Set down exactly the lines from the one containing "text: the sum" through the last line of the data below, and no others.

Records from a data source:
○ ○ ○
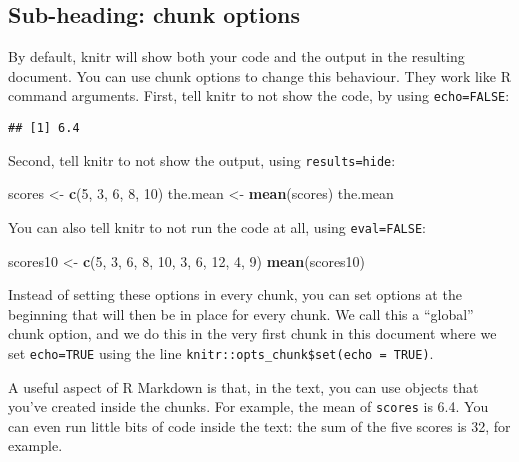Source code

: \documentclass[
]{article}
\newenvironment{Shaded}{\begin{snugshade}}{\end{snugshade}}
\newcommand{\DecValTok}[1]{\textcolor[rgb]{0.00,0.00,0.81}{#1}}
\newcommand{\FunctionTok}[1]{\textcolor[rgb]{0.13,0.29,0.53}{\textbf{#1}}}
\newcommand{\NormalTok}[1]{#1}
\newcommand{\OtherTok}[1]{\textcolor[rgb]{0.56,0.35,0.01}{#1}}
\begin{document}
\subsection{Sub-heading: chunk options}\label{sub-heading-chunk-options}

By default, knitr will show both your code and the output in the
resulting document. You can use chunk options to change this behaviour.
They work like R command arguments. First, tell knitr to not show the
code, by using \texttt{echo=FALSE}:

\begin{verbatim}
## [1] 6.4
\end{verbatim}

Second, tell knitr to not show the output, using
\texttt{results=\textquotesingle{}hide}:

\begin{Shaded}
\begin{Highlighting}[]
\NormalTok{scores }\OtherTok{\textless{}{-}} \FunctionTok{c}\NormalTok{(}\DecValTok{5}\NormalTok{, }\DecValTok{3}\NormalTok{, }\DecValTok{6}\NormalTok{, }\DecValTok{8}\NormalTok{, }\DecValTok{10}\NormalTok{)}
\NormalTok{the.mean }\OtherTok{\textless{}{-}} \FunctionTok{mean}\NormalTok{(scores)}
\NormalTok{the.mean}
\end{Highlighting}
\end{Shaded}

You can also tell knitr to not run the code at all, using
\texttt{eval=FALSE}:

\begin{Shaded}
\begin{Highlighting}[]
\NormalTok{scores10 }\OtherTok{\textless{}{-}} \FunctionTok{c}\NormalTok{(}\DecValTok{5}\NormalTok{, }\DecValTok{3}\NormalTok{, }\DecValTok{6}\NormalTok{, }\DecValTok{8}\NormalTok{, }\DecValTok{10}\NormalTok{, }\DecValTok{3}\NormalTok{, }\DecValTok{6}\NormalTok{, }\DecValTok{12}\NormalTok{, }\DecValTok{4}\NormalTok{, }\DecValTok{9}\NormalTok{)}
\FunctionTok{mean}\NormalTok{(scores10)}
\end{Highlighting}
\end{Shaded}

Instead of setting these options in every chunk, you can set options at
the beginning that will then be in place for every chunk. We call this a
``global'' chunk option, and we do this in the very first chunk in this
document where we set \texttt{echo=TRUE} using the line
\texttt{knitr::opts\_chunk\$set(echo\ =\ TRUE)}.

A useful aspect of R Markdown is that, in the text, you can use objects
that you've created inside the chunks. For example, the mean of
\texttt{scores} is 6.4. You can even run little bits of code inside the
text: the sum of the five scores is 32, for example.
\end{document}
○ ○ ○
### Exercise response
text: the sum of the five scores is 32, for example.
\end{document}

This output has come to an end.